*** Opening Dataset excerpts ***
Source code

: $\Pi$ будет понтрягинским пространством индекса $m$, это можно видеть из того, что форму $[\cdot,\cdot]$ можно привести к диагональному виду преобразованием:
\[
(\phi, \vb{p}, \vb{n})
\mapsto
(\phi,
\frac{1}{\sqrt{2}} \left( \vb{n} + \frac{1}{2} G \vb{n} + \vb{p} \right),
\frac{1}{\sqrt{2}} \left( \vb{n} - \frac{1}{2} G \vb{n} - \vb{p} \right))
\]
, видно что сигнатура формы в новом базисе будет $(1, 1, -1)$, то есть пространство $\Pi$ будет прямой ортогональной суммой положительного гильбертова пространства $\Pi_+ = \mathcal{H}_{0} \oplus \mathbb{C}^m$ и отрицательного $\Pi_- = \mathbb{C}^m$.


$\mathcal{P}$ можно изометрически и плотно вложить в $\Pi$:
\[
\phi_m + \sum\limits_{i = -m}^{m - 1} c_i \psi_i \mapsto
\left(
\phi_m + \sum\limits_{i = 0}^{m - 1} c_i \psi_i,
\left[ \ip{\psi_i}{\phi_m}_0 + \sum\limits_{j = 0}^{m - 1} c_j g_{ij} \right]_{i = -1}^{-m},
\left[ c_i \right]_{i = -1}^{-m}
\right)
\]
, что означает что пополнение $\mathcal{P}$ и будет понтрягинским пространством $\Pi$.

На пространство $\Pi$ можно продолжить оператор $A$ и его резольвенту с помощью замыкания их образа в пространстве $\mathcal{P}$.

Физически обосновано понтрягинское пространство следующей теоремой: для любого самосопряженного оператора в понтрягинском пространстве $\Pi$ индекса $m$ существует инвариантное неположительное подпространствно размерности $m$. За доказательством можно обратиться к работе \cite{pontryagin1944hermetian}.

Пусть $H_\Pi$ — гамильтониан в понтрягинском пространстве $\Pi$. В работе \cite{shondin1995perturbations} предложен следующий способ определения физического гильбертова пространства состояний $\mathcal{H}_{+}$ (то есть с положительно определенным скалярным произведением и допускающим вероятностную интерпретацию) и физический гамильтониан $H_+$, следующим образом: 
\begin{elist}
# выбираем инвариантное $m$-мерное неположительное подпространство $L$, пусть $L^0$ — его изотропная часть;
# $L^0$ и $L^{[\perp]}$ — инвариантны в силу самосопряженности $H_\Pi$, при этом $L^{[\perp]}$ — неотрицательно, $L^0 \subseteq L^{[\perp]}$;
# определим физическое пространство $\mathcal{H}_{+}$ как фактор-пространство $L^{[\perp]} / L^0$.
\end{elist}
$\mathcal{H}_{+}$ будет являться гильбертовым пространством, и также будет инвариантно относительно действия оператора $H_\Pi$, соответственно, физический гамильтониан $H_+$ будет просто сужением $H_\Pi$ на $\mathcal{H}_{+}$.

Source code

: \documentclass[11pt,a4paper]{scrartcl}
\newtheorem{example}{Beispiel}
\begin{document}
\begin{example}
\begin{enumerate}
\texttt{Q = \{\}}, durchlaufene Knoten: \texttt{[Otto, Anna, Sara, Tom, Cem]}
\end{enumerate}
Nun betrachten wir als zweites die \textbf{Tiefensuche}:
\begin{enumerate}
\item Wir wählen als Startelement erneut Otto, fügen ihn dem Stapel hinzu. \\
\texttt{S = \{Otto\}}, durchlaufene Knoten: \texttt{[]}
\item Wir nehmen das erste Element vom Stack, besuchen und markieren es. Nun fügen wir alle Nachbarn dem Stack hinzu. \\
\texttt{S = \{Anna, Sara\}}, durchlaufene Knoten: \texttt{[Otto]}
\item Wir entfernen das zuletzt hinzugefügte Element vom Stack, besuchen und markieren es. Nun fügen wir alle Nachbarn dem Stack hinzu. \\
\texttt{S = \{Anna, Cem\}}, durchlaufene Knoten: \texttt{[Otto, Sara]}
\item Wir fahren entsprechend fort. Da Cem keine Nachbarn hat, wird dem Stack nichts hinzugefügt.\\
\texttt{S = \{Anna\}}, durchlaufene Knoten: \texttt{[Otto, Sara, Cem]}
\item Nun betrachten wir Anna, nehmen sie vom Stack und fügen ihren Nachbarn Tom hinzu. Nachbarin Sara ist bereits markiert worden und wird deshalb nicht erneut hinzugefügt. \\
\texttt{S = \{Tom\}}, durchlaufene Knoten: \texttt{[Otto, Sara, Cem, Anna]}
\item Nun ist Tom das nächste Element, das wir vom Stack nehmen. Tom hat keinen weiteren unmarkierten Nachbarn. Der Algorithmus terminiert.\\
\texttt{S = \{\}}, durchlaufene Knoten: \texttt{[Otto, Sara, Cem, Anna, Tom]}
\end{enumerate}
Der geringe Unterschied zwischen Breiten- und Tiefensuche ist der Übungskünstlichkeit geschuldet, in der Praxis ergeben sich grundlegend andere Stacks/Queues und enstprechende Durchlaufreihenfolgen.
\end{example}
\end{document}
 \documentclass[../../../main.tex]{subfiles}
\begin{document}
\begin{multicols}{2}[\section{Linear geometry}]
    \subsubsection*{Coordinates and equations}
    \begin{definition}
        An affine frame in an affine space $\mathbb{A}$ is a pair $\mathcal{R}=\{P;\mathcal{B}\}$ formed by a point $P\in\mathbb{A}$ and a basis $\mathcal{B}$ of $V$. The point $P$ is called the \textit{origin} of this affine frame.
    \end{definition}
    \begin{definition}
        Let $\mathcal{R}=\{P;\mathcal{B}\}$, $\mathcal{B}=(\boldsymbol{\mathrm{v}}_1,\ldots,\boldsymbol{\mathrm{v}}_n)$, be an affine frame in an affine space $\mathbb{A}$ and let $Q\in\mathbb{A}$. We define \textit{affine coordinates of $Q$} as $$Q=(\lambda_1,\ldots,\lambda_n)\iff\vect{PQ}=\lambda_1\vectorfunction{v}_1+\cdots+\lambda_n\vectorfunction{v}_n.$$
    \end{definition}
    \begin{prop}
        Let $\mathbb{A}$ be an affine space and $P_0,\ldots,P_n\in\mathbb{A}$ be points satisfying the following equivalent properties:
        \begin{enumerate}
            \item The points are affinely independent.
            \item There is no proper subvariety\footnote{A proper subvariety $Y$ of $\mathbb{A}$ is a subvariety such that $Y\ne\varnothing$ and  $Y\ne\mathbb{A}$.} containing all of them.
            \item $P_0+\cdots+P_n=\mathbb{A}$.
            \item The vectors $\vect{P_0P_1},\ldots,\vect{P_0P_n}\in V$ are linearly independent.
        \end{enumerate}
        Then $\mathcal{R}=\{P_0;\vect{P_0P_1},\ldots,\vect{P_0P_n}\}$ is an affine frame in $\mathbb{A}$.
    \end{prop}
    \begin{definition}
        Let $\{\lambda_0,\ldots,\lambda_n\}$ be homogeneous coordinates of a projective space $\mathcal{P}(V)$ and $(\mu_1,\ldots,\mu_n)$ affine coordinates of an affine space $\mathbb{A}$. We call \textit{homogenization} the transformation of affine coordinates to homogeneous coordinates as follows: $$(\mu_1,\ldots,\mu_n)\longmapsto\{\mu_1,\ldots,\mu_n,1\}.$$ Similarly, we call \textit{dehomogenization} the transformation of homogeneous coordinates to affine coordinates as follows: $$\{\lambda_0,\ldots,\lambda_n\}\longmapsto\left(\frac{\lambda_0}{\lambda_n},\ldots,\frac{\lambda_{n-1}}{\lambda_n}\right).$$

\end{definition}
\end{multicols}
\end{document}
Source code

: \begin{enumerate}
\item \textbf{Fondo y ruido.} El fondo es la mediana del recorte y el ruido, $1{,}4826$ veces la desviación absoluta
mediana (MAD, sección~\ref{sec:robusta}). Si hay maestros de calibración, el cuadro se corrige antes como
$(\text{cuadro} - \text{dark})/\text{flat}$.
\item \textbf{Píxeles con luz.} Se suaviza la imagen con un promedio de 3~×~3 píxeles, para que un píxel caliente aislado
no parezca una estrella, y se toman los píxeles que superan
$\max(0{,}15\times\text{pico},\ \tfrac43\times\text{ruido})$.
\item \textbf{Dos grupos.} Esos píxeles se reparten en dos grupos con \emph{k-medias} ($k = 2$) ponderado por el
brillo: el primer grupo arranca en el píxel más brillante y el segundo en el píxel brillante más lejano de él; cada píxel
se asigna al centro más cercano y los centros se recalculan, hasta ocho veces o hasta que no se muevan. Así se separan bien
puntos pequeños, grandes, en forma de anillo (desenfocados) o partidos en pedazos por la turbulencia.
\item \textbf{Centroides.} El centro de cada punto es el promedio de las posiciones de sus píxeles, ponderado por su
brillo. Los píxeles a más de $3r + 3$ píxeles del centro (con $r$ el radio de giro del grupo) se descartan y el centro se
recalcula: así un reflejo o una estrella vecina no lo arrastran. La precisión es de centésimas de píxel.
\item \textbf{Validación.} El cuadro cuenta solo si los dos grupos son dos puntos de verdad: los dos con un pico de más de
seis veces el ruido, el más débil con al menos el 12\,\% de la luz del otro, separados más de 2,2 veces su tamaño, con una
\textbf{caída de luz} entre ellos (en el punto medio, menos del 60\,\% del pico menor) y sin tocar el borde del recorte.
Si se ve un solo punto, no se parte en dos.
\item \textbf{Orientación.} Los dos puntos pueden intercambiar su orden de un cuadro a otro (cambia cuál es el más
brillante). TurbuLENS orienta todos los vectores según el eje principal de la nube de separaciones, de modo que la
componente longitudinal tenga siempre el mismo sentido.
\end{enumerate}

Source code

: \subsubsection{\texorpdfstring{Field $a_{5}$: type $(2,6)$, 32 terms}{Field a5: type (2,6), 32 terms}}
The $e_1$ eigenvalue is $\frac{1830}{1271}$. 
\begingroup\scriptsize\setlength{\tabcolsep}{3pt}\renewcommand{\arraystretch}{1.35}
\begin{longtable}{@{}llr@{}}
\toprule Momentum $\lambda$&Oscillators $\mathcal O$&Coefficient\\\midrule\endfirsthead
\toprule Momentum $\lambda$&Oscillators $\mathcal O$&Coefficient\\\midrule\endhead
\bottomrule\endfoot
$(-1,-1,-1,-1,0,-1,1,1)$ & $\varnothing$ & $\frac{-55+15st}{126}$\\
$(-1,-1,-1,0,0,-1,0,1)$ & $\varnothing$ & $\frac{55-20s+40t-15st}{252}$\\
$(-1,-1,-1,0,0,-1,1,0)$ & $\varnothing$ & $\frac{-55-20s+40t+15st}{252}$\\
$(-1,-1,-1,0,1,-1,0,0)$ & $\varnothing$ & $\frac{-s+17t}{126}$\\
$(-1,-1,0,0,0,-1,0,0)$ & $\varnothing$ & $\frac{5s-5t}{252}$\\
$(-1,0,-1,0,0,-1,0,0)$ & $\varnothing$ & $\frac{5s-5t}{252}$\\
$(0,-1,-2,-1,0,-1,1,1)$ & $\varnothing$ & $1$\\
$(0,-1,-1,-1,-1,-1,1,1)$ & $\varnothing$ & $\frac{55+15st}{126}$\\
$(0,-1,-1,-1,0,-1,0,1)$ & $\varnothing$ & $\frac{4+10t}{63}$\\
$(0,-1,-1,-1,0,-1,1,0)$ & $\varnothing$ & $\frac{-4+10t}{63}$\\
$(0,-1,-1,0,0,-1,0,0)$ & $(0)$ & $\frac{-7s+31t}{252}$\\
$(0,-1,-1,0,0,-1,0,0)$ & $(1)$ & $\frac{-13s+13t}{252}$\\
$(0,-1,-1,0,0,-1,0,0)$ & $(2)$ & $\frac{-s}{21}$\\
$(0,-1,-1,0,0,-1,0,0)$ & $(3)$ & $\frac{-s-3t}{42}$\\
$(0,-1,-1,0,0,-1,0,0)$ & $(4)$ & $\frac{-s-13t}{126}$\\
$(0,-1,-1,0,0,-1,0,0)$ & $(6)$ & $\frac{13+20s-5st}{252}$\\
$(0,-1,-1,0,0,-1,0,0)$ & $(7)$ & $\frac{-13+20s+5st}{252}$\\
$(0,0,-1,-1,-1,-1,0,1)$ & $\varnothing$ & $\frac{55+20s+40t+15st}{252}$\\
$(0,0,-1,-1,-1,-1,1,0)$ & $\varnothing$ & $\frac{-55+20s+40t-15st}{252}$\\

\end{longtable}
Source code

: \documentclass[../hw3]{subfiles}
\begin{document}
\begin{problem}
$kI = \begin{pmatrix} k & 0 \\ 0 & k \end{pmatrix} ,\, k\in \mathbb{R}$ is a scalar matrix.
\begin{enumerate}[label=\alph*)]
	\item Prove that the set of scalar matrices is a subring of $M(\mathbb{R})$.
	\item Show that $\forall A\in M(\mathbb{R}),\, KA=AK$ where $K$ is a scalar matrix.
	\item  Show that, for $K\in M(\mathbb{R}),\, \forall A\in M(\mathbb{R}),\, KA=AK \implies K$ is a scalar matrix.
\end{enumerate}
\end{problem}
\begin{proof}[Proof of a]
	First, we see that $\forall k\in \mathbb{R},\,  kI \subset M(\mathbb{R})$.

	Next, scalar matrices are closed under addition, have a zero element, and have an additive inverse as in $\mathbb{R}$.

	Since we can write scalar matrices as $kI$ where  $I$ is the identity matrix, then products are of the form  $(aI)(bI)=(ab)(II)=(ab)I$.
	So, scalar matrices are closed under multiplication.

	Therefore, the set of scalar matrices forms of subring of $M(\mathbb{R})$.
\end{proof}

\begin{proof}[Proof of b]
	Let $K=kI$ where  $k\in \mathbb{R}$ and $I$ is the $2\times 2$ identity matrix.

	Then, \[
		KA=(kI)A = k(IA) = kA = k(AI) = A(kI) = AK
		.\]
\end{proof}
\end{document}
*** Closing Dataset excerpts ***
▸ What you will do
Nothing but the lines from the start of the data through the line holding "можно изометрически и" should be restated, and each one exactly.

▸ Solution
Source code

: $\Pi$ будет понтрягинским пространством индекса $m$, это можно видеть из того, что форму $[\cdot,\cdot]$ можно привести к диагональному виду преобразованием:
\[
(\phi, \vb{p}, \vb{n})
\mapsto
(\phi,
\frac{1}{\sqrt{2}} \left( \vb{n} + \frac{1}{2} G \vb{n} + \vb{p} \right),
\frac{1}{\sqrt{2}} \left( \vb{n} - \frac{1}{2} G \vb{n} - \vb{p} \right))
\]
, видно что сигнатура формы в новом базисе будет $(1, 1, -1)$, то есть пространство $\Pi$ будет прямой ортогональной суммой положительного гильбертова пространства $\Pi_+ = \mathcal{H}_{0} \oplus \mathbb{C}^m$ и отрицательного $\Pi_- = \mathbb{C}^m$.


$\mathcal{P}$ можно изометрически и плотно вложить в $\Pi$:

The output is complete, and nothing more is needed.